(What is needed)
Type the entries again, word for word.

Source texts of formatted documents:
= = = = = = =

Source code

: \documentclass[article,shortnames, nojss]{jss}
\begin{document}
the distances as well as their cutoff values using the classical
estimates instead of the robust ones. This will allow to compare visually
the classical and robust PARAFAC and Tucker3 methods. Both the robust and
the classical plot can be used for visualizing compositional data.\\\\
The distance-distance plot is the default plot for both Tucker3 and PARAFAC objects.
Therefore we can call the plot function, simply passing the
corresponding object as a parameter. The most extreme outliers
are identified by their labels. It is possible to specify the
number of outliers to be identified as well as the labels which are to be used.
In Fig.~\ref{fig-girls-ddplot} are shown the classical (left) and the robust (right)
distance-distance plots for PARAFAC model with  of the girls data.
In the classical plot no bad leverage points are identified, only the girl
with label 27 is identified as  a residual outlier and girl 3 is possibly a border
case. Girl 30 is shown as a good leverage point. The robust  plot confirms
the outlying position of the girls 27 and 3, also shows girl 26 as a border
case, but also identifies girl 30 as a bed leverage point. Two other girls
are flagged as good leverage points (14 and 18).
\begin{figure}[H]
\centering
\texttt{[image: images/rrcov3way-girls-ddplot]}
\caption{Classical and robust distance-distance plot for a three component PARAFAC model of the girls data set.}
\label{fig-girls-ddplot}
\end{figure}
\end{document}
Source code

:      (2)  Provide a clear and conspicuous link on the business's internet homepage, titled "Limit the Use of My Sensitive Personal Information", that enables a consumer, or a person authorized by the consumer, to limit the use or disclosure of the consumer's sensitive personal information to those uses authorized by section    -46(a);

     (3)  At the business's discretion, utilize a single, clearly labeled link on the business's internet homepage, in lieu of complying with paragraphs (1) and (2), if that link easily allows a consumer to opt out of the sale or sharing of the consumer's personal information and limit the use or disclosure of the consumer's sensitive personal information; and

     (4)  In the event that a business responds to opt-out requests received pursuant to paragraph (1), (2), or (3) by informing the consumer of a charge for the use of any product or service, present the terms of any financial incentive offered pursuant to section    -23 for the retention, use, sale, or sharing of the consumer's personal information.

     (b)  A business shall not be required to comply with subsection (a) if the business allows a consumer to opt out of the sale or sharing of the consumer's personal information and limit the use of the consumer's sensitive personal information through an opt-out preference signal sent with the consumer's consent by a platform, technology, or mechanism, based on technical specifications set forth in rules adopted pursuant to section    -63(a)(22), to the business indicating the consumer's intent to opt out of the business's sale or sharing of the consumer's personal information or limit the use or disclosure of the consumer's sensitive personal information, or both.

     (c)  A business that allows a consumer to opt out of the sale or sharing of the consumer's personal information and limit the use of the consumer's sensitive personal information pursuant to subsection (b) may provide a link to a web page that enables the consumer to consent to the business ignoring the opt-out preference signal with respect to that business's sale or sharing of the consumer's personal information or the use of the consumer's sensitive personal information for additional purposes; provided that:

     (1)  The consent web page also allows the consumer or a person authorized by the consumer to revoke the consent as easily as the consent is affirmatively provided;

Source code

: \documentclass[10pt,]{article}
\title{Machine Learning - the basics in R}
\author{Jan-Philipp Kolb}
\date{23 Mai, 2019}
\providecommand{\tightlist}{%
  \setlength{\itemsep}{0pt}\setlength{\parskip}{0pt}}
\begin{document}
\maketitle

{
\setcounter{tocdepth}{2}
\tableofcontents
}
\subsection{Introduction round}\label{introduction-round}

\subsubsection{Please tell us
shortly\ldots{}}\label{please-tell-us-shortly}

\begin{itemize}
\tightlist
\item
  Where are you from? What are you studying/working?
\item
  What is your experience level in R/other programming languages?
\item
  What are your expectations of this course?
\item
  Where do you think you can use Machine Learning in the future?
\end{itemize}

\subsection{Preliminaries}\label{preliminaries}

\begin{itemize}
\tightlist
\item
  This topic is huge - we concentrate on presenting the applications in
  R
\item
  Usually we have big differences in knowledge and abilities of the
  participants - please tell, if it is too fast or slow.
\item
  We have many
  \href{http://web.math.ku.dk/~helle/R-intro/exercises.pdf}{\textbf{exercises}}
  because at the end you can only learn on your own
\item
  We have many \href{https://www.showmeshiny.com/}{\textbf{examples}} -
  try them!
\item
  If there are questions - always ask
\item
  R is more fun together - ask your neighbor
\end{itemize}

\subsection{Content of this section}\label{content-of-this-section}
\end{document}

= = = = = = =

(Final answer)
Source code

: \documentclass[article,shortnames, nojss]{jss}
\begin{document}
the distances as well as their cutoff values using the classical
estimates instead of the robust ones. This will allow to compare visually
the classical and robust PARAFAC and Tucker3 methods. Both the robust and
the classical plot can be used for visualizing compositional data.\\\\
The distance-distance plot is the default plot for both Tucker3 and PARAFAC objects.
Therefore we can call the plot function, simply passing the
corresponding object as a parameter. The most extreme outliers
are identified by their labels. It is possible to specify the
number of outliers to be identified as well as the labels which are to be used.
In Fig.~\ref{fig-girls-ddplot} are shown the classical (left) and the robust (right)
distance-distance plots for PARAFAC model with  of the girls data.
In the classical plot no bad leverage points are identified, only the girl
with label 27 is identified as  a residual outlier and girl 3 is possibly a border
case. Girl 30 is shown as a good leverage point. The robust  plot confirms
the outlying position of the girls 27 and 3, also shows girl 26 as a border
case, but also identifies girl 30 as a bed leverage point. Two other girls
are flagged as good leverage points (14 and 18).
\begin{figure}[H]
\centering
\texttt{[image: images/rrcov3way-girls-ddplot]}
\caption{Classical and robust distance-distance plot for a three component PARAFAC model of the girls data set.}
\label{fig-girls-ddplot}
\end{figure}
\end{document}
Source code

:      (2)  Provide a clear and conspicuous link on the business's internet homepage, titled "Limit the Use of My Sensitive Personal Information", that enables a consumer, or a person authorized by the consumer, to limit the use or disclosure of the consumer's sensitive personal information to those uses authorized by section    -46(a);

     (3)  At the business's discretion, utilize a single, clearly labeled link on the business's internet homepage, in lieu of complying with paragraphs (1) and (2), if that link easily allows a consumer to opt out of the sale or sharing of the consumer's personal information and limit the use or disclosure of the consumer's sensitive personal information; and

     (4)  In the event that a business responds to opt-out requests received pursuant to paragraph (1), (2), or (3) by informing the consumer of a charge for the use of any product or service, present the terms of any financial incentive offered pursuant to section    -23 for the retention, use, sale, or sharing of the consumer's personal information.

     (b)  A business shall not be required to comply with subsection (a) if the business allows a consumer to opt out of the sale or sharing of the consumer's personal information and limit the use of the consumer's sensitive personal information through an opt-out preference signal sent with the consumer's consent by a platform, technology, or mechanism, based on technical specifications set forth in rules adopted pursuant to section    -63(a)(22), to the business indicating the consumer's intent to opt out of the business's sale or sharing of the consumer's personal information or limit the use or disclosure of the consumer's sensitive personal information, or both.

     (c)  A business that allows a consumer to opt out of the sale or sharing of the consumer's personal information and limit the use of the consumer's sensitive personal information pursuant to subsection (b) may provide a link to a web page that enables the consumer to consent to the business ignoring the opt-out preference signal with respect to that business's sale or sharing of the consumer's personal information or the use of the consumer's sensitive personal information for additional purposes; provided that:

     (1)  The consent web page also allows the consumer or a person authorized by the consumer to revoke the consent as easily as the consent is affirmatively provided;

Source code

: \documentclass[10pt,]{article}
\title{Machine Learning - the basics in R}
\author{Jan-Philipp Kolb}
\date{23 Mai, 2019}
\providecommand{\tightlist}{%
  \setlength{\itemsep}{0pt}\setlength{\parskip}{0pt}}
\begin{document}
\maketitle

{
\setcounter{tocdepth}{2}
\tableofcontents
}
\subsection{Introduction round}\label{introduction-round}

\subsubsection{Please tell us
shortly\ldots{}}\label{please-tell-us-shortly}

\begin{itemize}
\tightlist
\item
  Where are you from? What are you studying/working?
\item
  What is your experience level in R/other programming languages?
\item
  What are your expectations of this course?
\item
  Where do you think you can use Machine Learning in the future?
\end{itemize}

\subsection{Preliminaries}\label{preliminaries}

\begin{itemize}
\tightlist
\item
  This topic is huge - we concentrate on presenting the applications in
  R
\item
  Usually we have big differences in knowledge and abilities of the
  participants - please tell, if it is too fast or slow.
\item
  We have many
  \href{http://web.math.ku.dk/~helle/R-intro/exercises.pdf}{\textbf{exercises}}
  because at the end you can only learn on your own
\item
  We have many \href{https://www.showmeshiny.com/}{\textbf{examples}} -
  try them!
\item
  If there are questions - always ask
\item
  R is more fun together - ask your neighbor
\end{itemize}

\subsection{Content of this section}\label{content-of-this-section}
\end{document}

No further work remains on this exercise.